(WHAT IS EXPECTED) The first line of the data below and every line after it, through the one with "video and produces", must be transcribed without change.

============

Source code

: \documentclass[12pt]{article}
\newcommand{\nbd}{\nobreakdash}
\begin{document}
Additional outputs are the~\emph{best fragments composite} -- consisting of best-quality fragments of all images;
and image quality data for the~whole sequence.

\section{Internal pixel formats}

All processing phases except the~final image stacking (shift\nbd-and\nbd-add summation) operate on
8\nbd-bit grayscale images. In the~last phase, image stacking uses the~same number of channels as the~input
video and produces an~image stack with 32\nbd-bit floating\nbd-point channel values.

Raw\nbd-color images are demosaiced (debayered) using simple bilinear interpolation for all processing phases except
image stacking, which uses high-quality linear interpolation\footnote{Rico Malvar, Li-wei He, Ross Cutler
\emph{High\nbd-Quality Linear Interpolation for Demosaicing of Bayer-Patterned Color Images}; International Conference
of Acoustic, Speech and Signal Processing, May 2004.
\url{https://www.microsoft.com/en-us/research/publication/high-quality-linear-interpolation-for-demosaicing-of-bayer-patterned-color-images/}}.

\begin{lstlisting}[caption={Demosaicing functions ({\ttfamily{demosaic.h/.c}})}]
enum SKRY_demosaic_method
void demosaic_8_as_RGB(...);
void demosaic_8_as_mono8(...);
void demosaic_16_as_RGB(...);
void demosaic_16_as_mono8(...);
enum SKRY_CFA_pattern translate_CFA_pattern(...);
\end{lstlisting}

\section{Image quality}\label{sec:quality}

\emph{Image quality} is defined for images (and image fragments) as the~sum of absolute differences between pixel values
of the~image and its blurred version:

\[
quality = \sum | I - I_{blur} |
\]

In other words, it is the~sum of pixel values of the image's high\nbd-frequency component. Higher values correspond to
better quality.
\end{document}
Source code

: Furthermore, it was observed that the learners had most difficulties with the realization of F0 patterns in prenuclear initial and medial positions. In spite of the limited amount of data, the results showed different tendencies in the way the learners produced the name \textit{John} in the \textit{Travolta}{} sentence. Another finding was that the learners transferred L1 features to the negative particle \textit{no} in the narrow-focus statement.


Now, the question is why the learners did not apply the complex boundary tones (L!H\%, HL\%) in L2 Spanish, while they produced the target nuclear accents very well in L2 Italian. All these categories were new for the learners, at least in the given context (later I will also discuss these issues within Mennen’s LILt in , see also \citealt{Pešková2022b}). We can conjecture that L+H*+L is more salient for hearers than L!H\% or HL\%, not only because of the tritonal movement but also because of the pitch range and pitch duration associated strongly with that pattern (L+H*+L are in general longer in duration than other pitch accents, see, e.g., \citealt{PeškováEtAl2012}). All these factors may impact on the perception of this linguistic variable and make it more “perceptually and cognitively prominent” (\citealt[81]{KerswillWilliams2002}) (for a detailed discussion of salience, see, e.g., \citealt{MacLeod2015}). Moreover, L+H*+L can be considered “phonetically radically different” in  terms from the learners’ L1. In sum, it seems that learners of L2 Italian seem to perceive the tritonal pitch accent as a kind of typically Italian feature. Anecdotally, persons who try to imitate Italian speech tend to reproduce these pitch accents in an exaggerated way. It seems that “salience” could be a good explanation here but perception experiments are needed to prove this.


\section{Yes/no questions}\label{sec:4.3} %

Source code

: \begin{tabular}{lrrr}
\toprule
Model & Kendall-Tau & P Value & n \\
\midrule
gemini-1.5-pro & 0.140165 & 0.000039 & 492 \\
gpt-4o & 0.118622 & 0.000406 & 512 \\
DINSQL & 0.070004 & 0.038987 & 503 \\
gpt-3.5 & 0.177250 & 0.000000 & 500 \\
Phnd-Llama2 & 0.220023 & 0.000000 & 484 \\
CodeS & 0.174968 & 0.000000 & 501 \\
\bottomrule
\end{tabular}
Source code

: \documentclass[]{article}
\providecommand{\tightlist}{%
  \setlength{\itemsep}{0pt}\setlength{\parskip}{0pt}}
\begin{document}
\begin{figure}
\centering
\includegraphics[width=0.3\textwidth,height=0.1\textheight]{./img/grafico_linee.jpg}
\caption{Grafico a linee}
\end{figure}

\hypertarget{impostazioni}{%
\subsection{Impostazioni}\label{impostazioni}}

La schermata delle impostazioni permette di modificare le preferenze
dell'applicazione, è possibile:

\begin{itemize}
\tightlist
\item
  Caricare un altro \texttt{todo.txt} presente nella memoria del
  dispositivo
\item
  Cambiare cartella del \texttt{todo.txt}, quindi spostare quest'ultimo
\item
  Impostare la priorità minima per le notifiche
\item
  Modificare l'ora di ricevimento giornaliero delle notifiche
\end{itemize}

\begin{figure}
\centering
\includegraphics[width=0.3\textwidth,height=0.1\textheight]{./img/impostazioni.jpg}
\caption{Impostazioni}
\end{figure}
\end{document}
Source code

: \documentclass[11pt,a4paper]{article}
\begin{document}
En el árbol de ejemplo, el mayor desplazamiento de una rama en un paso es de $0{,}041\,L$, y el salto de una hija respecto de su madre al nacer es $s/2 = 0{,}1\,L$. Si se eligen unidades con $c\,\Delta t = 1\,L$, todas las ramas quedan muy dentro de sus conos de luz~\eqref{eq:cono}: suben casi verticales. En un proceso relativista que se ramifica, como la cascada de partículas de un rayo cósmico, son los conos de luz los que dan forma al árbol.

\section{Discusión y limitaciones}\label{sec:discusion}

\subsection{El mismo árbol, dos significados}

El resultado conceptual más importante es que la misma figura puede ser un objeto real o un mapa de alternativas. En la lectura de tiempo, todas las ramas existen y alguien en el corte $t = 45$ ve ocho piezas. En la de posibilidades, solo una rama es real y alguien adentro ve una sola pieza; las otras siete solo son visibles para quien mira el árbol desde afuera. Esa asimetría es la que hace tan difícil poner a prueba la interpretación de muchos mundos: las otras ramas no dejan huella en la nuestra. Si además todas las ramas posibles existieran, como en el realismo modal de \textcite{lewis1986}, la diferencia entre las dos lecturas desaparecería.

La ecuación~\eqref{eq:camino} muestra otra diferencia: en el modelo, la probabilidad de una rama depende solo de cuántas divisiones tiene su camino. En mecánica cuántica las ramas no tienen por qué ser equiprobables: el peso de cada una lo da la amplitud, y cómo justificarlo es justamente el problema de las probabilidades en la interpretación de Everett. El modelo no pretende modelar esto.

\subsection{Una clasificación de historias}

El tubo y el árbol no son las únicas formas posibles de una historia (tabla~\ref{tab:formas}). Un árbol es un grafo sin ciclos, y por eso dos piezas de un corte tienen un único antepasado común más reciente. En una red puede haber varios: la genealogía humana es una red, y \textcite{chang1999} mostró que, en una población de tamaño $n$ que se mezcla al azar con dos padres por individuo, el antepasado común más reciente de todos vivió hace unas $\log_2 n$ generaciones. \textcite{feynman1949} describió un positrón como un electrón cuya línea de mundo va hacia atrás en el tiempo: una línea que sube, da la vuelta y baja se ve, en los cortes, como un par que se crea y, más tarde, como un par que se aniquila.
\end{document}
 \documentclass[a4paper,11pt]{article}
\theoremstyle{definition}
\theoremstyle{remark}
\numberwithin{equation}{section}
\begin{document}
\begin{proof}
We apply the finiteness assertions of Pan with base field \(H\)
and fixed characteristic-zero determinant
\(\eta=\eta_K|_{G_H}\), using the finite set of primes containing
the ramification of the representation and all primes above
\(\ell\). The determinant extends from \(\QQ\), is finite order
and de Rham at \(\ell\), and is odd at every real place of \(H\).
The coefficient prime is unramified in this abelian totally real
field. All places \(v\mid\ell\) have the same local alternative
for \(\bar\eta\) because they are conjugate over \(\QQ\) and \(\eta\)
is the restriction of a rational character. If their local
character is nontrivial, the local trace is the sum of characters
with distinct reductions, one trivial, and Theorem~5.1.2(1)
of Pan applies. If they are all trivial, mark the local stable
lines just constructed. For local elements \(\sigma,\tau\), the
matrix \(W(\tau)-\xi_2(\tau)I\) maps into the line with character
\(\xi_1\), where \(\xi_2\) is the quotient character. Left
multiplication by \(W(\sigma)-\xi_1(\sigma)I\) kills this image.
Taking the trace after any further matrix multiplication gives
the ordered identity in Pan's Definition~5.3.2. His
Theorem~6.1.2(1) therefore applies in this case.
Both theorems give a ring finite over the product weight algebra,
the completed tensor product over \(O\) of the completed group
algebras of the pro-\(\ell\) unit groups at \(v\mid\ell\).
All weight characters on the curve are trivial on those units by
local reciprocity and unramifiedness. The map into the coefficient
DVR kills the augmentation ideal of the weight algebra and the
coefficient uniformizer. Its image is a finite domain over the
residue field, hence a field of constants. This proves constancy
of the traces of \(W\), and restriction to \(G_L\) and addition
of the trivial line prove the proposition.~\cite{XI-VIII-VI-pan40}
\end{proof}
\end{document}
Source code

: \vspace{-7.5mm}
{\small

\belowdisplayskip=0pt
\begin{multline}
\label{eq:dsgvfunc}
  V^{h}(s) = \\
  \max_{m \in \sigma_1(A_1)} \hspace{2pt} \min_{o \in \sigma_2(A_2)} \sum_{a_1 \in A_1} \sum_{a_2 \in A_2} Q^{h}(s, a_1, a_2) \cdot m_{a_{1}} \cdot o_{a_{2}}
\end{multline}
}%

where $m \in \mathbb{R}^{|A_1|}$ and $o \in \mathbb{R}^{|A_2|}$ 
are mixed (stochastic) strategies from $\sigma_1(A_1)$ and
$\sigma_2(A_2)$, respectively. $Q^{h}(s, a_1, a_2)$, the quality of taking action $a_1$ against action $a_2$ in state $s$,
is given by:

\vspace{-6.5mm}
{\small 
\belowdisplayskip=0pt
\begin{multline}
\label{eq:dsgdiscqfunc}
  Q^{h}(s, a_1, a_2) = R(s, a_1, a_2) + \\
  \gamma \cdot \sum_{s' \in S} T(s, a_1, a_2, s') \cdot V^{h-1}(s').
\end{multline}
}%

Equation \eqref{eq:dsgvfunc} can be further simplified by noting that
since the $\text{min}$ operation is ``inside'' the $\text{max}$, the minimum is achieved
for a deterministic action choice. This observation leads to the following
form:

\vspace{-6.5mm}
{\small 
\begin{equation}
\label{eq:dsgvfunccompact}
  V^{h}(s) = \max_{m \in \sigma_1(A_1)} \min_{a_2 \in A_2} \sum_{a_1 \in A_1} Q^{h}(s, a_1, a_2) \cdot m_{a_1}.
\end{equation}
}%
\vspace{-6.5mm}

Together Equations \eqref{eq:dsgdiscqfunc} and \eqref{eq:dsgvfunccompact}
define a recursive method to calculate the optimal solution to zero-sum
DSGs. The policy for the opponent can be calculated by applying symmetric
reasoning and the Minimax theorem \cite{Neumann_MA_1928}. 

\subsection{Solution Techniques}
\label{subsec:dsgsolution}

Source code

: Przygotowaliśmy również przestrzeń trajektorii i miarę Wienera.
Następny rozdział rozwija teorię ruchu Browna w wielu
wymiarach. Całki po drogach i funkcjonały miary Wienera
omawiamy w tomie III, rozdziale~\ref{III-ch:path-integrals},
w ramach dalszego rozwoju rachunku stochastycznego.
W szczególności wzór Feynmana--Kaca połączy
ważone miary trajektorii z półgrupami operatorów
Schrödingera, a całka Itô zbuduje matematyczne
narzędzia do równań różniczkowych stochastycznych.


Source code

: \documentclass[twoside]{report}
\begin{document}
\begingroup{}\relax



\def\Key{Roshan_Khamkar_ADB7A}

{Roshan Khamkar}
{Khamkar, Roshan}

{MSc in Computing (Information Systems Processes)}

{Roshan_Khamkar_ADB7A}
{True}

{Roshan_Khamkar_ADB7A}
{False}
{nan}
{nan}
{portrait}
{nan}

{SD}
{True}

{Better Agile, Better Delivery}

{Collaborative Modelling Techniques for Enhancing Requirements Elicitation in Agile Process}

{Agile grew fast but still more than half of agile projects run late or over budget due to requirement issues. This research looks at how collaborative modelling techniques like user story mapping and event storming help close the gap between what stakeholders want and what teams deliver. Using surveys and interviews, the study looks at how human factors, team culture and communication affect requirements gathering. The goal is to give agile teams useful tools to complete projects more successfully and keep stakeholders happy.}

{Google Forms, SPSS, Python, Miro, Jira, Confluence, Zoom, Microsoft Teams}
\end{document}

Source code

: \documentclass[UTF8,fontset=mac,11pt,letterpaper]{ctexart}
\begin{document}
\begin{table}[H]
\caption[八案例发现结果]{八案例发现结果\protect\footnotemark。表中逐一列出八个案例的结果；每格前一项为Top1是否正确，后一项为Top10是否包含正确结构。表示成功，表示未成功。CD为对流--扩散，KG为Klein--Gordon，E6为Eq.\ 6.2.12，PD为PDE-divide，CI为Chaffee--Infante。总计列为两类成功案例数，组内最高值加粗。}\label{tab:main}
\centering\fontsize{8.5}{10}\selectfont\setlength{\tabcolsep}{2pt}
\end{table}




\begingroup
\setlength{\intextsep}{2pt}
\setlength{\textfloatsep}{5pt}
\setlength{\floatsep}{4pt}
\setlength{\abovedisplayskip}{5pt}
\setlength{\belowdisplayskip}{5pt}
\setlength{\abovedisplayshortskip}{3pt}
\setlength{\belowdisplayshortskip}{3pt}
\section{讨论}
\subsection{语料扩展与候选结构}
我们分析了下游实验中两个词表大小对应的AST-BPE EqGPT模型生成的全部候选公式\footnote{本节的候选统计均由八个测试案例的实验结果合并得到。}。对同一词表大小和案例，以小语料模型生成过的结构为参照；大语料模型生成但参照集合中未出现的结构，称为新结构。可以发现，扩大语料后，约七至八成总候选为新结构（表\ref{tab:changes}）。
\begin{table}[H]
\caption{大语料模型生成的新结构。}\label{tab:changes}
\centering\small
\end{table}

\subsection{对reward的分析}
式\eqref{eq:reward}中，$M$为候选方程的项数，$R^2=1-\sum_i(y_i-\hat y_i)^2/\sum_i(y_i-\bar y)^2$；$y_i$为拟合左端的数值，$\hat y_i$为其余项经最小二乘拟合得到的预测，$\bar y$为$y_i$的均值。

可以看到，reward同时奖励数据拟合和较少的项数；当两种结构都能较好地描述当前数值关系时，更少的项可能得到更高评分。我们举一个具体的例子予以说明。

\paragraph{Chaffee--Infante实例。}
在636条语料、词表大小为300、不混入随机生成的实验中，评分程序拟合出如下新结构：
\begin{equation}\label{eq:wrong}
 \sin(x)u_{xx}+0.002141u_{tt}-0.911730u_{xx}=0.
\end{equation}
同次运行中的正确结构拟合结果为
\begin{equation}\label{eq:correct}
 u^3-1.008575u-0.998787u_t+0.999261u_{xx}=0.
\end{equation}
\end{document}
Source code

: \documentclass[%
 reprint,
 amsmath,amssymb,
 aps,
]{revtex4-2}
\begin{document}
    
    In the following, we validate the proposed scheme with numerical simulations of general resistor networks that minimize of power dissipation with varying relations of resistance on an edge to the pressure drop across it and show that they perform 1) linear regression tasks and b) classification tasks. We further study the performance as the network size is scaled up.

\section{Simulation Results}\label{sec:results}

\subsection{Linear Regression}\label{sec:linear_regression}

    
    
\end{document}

============

(REPLY TO THE TASK)
Source code

: \documentclass[12pt]{article}
\newcommand{\nbd}{\nobreakdash}
\begin{document}
Additional outputs are the~\emph{best fragments composite} -- consisting of best-quality fragments of all images;
and image quality data for the~whole sequence.

\section{Internal pixel formats}

All processing phases except the~final image stacking (shift\nbd-and\nbd-add summation) operate on
8\nbd-bit grayscale images. In the~last phase, image stacking uses the~same number of channels as the~input
video and produces an~image stack with 32\nbd-bit floating\nbd-point channel values.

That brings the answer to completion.